▶ **WORK ITEM**
What's wanted is a faithful retyping of every entry, pictures excluded.

▶ **INFORMATION SHOWN**
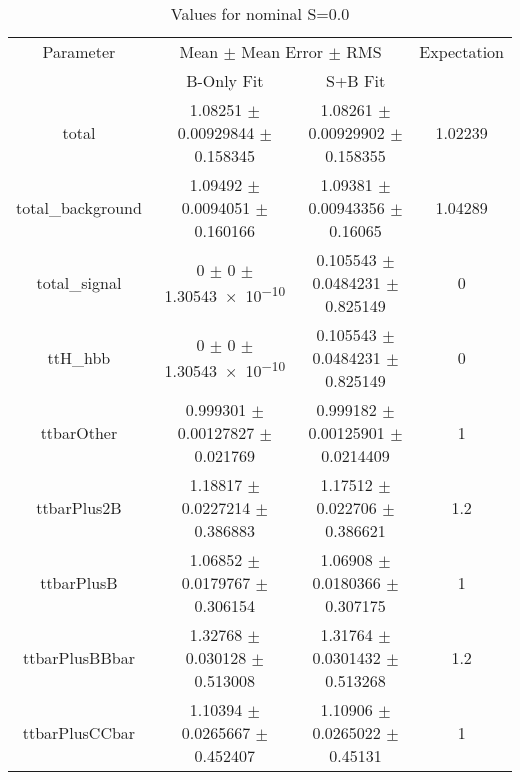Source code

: \begin{table}
\centering
\caption{Values for nominal S=0.0}
\begin{tabular}{cccc}
\toprule
Parameter & \multicolumn{2}{c}{Mean $\pm$ Mean Error $\pm$ RMS} & Expectation\\
 & B-Only Fit & S+B Fit & \\
\midrule
total & \num{1.08251} $\pm$ \num{0.00929844} $\pm$ \num{0.158345} & \num{1.08261} $\pm$ \num{0.00929902} $\pm$ \num{0.158355} & \num{1.02239}\\
total\_background & \num{1.09492} $\pm$ \num{0.0094051} $\pm$ \num{0.160166} & \num{1.09381} $\pm$ \num{0.00943356} $\pm$ \num{0.16065} & \num{1.04289}\\
total\_signal & \num{0} $\pm$ \num{0} $\pm$ \num{1.30543e-10} & \num{0.105543} $\pm$ \num{0.0484231} $\pm$ \num{0.825149} & \num{0}\\
ttH\_hbb & \num{0} $\pm$ \num{0} $\pm$ \num{1.30543e-10} & \num{0.105543} $\pm$ \num{0.0484231} $\pm$ \num{0.825149} & \num{0}\\
ttbarOther & \num{0.999301} $\pm$ \num{0.00127827} $\pm$ \num{0.021769} & \num{0.999182} $\pm$ \num{0.00125901} $\pm$ \num{0.0214409} & \num{1}\\
ttbarPlus2B & \num{1.18817} $\pm$ \num{0.0227214} $\pm$ \num{0.386883} & \num{1.17512} $\pm$ \num{0.022706} $\pm$ \num{0.386621} & \num{1.2}\\
ttbarPlusB & \num{1.06852} $\pm$ \num{0.0179767} $\pm$ \num{0.306154} & \num{1.06908} $\pm$ \num{0.0180366} $\pm$ \num{0.307175} & \num{1}\\
ttbarPlusBBbar & \num{1.32768} $\pm$ \num{0.030128} $\pm$ \num{0.513008} & \num{1.31764} $\pm$ \num{0.0301432} $\pm$ \num{0.513268} & \num{1.2}\\
ttbarPlusCCbar & \num{1.10394} $\pm$ \num{0.0265667} $\pm$ \num{0.452407} & \num{1.10906} $\pm$ \num{0.0265022} $\pm$ \num{0.45131} & \num{1}\\
\bottomrule
\end{tabular}
\end{table}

▶ **OUTPUT OF THE TASK**
Source code

: \begin{table}
\centering
\caption{Values for nominal S=0.0}
\begin{tabular}{cccc}
\toprule
Parameter & \multicolumn{2}{c}{Mean $\pm$ Mean Error $\pm$ RMS} & Expectation\\
 & B-Only Fit & S+B Fit & \\
\midrule
total & \num{1.08251} $\pm$ \num{0.00929844} $\pm$ \num{0.158345} & \num{1.08261} $\pm$ \num{0.00929902} $\pm$ \num{0.158355} & \num{1.02239}\\
total\_background & \num{1.09492} $\pm$ \num{0.0094051} $\pm$ \num{0.160166} & \num{1.09381} $\pm$ \num{0.00943356} $\pm$ \num{0.16065} & \num{1.04289}\\
total\_signal & \num{0} $\pm$ \num{0} $\pm$ \num{1.30543e-10} & \num{0.105543} $\pm$ \num{0.0484231} $\pm$ \num{0.825149} & \num{0}\\
ttH\_hbb & \num{0} $\pm$ \num{0} $\pm$ \num{1.30543e-10} & \num{0.105543} $\pm$ \num{0.0484231} $\pm$ \num{0.825149} & \num{0}\\
ttbarOther & \num{0.999301} $\pm$ \num{0.00127827} $\pm$ \num{0.021769} & \num{0.999182} $\pm$ \num{0.00125901} $\pm$ \num{0.0214409} & \num{1}\\
ttbarPlus2B & \num{1.18817} $\pm$ \num{0.0227214} $\pm$ \num{0.386883} & \num{1.17512} $\pm$ \num{0.022706} $\pm$ \num{0.386621} & \num{1.2}\\
ttbarPlusB & \num{1.06852} $\pm$ \num{0.0179767} $\pm$ \num{0.306154} & \num{1.06908} $\pm$ \num{0.0180366} $\pm$ \num{0.307175} & \num{1}\\
ttbarPlusBBbar & \num{1.32768} $\pm$ \num{0.030128} $\pm$ \num{0.513008} & \num{1.31764} $\pm$ \num{0.0301432} $\pm$ \num{0.513268} & \num{1.2}\\
ttbarPlusCCbar & \num{1.10394} $\pm$ \num{0.0265667} $\pm$ \num{0.452407} & \num{1.10906} $\pm$ \num{0.0265022} $\pm$ \num{0.45131} & \num{1}\\
\bottomrule
\end{tabular}
\end{table}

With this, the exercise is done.